During the hearings, the Vermont legislature was deluged with calls, letters, and e-mails urging passage of a GMO labeling bill - more than on any other bill since the fight over Civil Unions in 1999-2000. The legislature heard from pro-labeling witnesses such as Dr. Michael Hansen, an expert on genetic engineering from the Consumers Union, who shredded industry claims that GMOs are safe and that consumers don't need to know if their food is contaminated with them.
On the other side of the fence, Monsanto's lobbyist and Vermont mouthpiece, Margaret Laggis employed inaccurate, unsubstantiated, fear-mongering claims to make Monsanto's case. She warned during the hearings that if this law were passed, there would not be enough corn, canola, and soybean seed for Vermont farmers to plant.
Laggis lied when she said that the U.S. Food and Drug Administration (FDA) had done exhaustive feeding tests on genetically modified foods. Hansen corrected her, testifying that all of the GMO feeding tests submitted to the FDA were conducted by Monsanto and other GMO corporations and that the FDA had not done any GMO testing of its own.

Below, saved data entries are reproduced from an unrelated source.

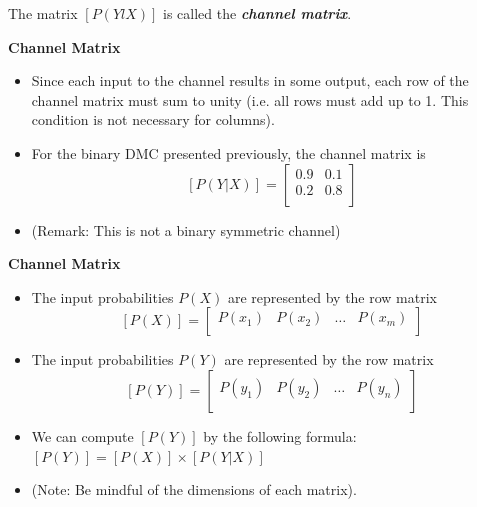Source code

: \documentclass[a4]{beamer}
\begin{document}
The matrix $[P(YlX)]$ is called the \textbf{\emph{channel matrix}}.
 


\noindent \textbf{Channel Matrix}
\begin{itemize}
\item Since each input to the channel results in some
output, each row of the channel matrix must sum to unity (i.e. all rows must add up to 1. This condition is not necessary for columns).
\item For the binary DMC presented previously, the channel matrix is
\[  [P(Y|X)]  = \left[ \begin{array}{cc}
0.9 & 0.1  \\
0.2 & 0.8 \\
\end{array} \right] \]
\item (Remark: This is not a binary symmetric channel)
\end{itemize}




\noindent \textbf{Channel Matrix}
\begin{itemize}
\item The input probabilities $P(X)$ are represented by the row matrix
\[  [P(X)]  = \left[ \begin{array}{cccc}
P(x_1) & P(x_2) & \ldots & P(x_m) \\
\end{array} \right] \]
\item The input probabilities $P(Y)$ are represented by the row matrix
\[  [P(Y)]  = \left[ \begin{array}{cccc}
P(y_1) & P(y_2) & \ldots & P(y_n) \\
\end{array} \right] \]
\item We can compute $[P(Y)] $ by the following formula: $[P(Y)]  = [P(X)]\times [P(Y|X)]$
\item (Note: Be mindful of the dimensions of each matrix).
\end{itemize}
\end{document}
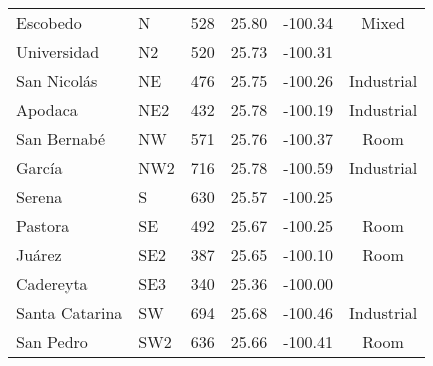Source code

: \begin{table}[H]
\begin{tabular}{llcccc}
        Escobedo       & N    & 528               & 25.80    & -100.34   & Mixed          \\
        Universidad    & N2   & 520               & 25.73    & -100.31   &                \\
        San Nicolás    & NE   & 476               & 25.75    & -100.26   & Industrial     \\
        Apodaca        & NE2  & 432               & 25.78    & -100.19   & Industrial     \\
        San Bernabé    & NW   & 571               & 25.76    & -100.37   & Room           \\
        García         & NW2  & 716               & 25.78    & -100.59   & Industrial     \\
        Serena         & S    & 630               & 25.57    & -100.25   &                \\
        Pastora        & SE   & 492               & 25.67    & -100.25   & Room           \\
        Juárez         & SE2  & 387               & 25.65    & -100.10   & Room           \\
        Cadereyta      & SE3  & 340               & 25.36    & -100.00   &                \\
        Santa Catarina & SW   & 694               & 25.68    & -100.46   & Industrial     \\
        San Pedro      & SW2  & 636               & 25.66    & -100.41   & Room           \\ \hline
    \end{tabular}
    \caption{}
    \label{table:stations_loc}
\end{table}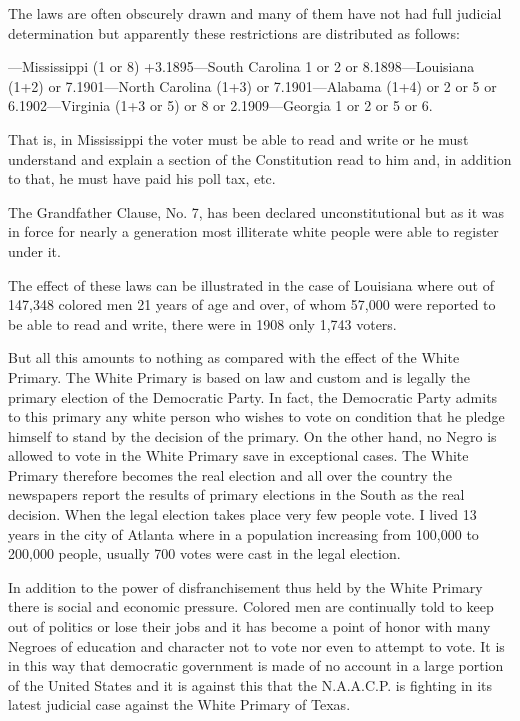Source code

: \documentclass[letterpaper,10pt,english]{jupyterBook}
\begin{document}
\sphinxAtStartPar
The laws are often obscurely drawn and many of them have not had full judicial determination but apparently these restrictions are distributed as follows:

—Mississippi (1 or 8) +3.1895—South Carolina 1 or 2 or 8.1898—Louisiana (1+2) or 7.1901—North Carolina (1+3) or 7.1901—Alabama (1+4) or 2 or 5 or 6.1902—Virginia (1+3 or 5) or 8 or 2.1909—Georgia 1 or 2 or 5 or 6.

\sphinxAtStartPar
That is, in Mississippi the voter must be able to read and write or he must understand and explain a section of the Constitution read to him and, in addition to that, he must have paid his poll tax, etc.

\sphinxAtStartPar
The Grandfather Clause, No. 7, has been declared unconstitutional but as it was in force for nearly a generation most illiterate white people were able to register under it.

\sphinxAtStartPar
The effect of these laws can be illustrated in the case of Louisiana where out of 147,348 colored men 21 years of age and over, of whom 57,000 were reported to be able to read and write, there were in 1908 only 1,743 voters.

\sphinxAtStartPar
But all this amounts to nothing as compared with the effect of the White Primary. The White Primary is based on law and custom and is legally the primary election of the Democratic Party. In fact, the Democratic Party admits to this primary any white person who wishes to vote on condition that he pledge himself to stand by the decision of the primary. On the other hand, no Negro is allowed to vote in the White Primary save in exceptional cases. The White Primary therefore becomes the real election and all over the country the newspapers report the results of primary elections in the South as the real decision. When the legal election takes place very few people vote. I lived 13 years in the city of Atlanta where in a population increasing from 100,000 to 200,000 people, usually 700 votes were cast in the legal election.

\sphinxAtStartPar
In addition to the power of disfranchisement thus held by the White Primary there is social and economic pressure. Colored men are continually told to keep out of politics or lose their jobs and it has become a point of honor with many Negroes of education and character not to vote nor even to attempt to vote. It is in this way that democratic government is made of no account in a large portion of the United States and it is against this that the N.A.A.C.P. is fighting in its latest judicial case against the White Primary of Texas.
\end{document}
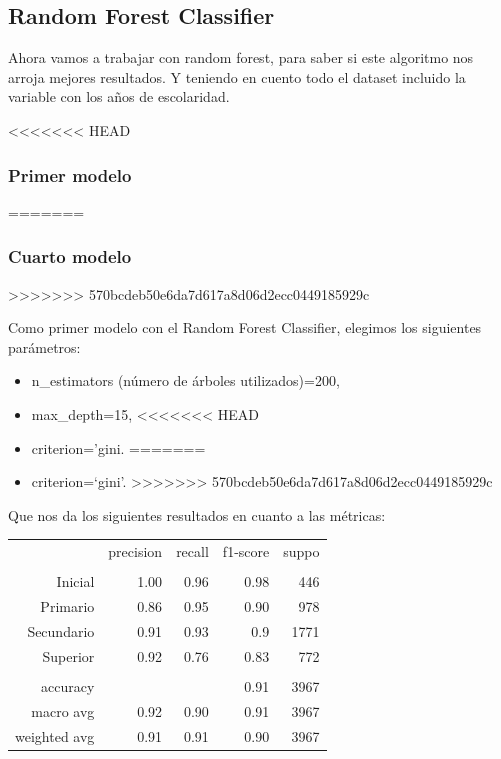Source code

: \documentclass[a4paper]{article}
\begin{document}
    \subsection{Random Forest Classifier}
        
        Ahora vamos a trabajar con random forest, para saber si este algoritmo nos arroja mejores resultados. Y teniendo en cuento todo el dataset incluido la variable con los años de escolaridad. 

<<<<<<< HEAD
        \subsubsection{Primer modelo}
=======
        \subsubsection{Cuarto modelo}
>>>>>>> 570bcdeb50e6da7d617a8d06d2ecc0449185929c

            Como primer modelo con el Random Forest Classifier, elegimos los siguientes parámetros:
            \begin{itemize}
                \item n\_estimators (número de árboles utilizados)=200,
                \item max\_depth=15,
<<<<<<< HEAD
                \item criterion='gini.
=======
                \item criterion=`gini'.
>>>>>>> 570bcdeb50e6da7d617a8d06d2ecc0449185929c
            \end{itemize}

            Que nos da los siguientes resultados en cuanto a las métricas:
            \begin{table}[H]
                \centering
                \begin{tabular}{rrrrr}
                    ~ & precision & recall & f1-score & suppo \\
                    & & & & \\
                    Inicial    & 1.00 & 0.96 & 0.98 & 446 \\
                    Primario   & 0.86 & 0.95 & 0.90 & 978 \\
                    Secundario & 0.91 & 0.93 & 0.9 & 1771 \\
                    Superior   & 0.92 & 0.76 & 0.83 & 772 \\
                    & & & & \\
                    accuracy & & & 0.91 & 3967 \\
                    macro avg & 0.92 & 0.90 & 0.91 & 3967 \\
                    weighted avg & 0.91 & 0.91 & 0.90 & 3967 \\
                \end{tabular}
            \end{table}
\end{document}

Laggis lied again when she claimed that a recent Canadian study showing that more than 90% pregnant women had high levels of a genetically modified bacterial pesticide in their blood resulted from them "eating too much organic food" during pregnancy. Again, Hansen refuted this nonsense by pointing out that the Bacillus thuingensis (Bt) bacterium spray used by organic growers is chemically and materially different from the GMO Bt bacterium which showed up in the pregnant women's blood and the umbilical cords of their fetuses. Hanson pointed that the high levels of Monsanto's mutant Bt in the women's blood was due to the widespread cultivation of GMO corn, cotton, soy, and canola.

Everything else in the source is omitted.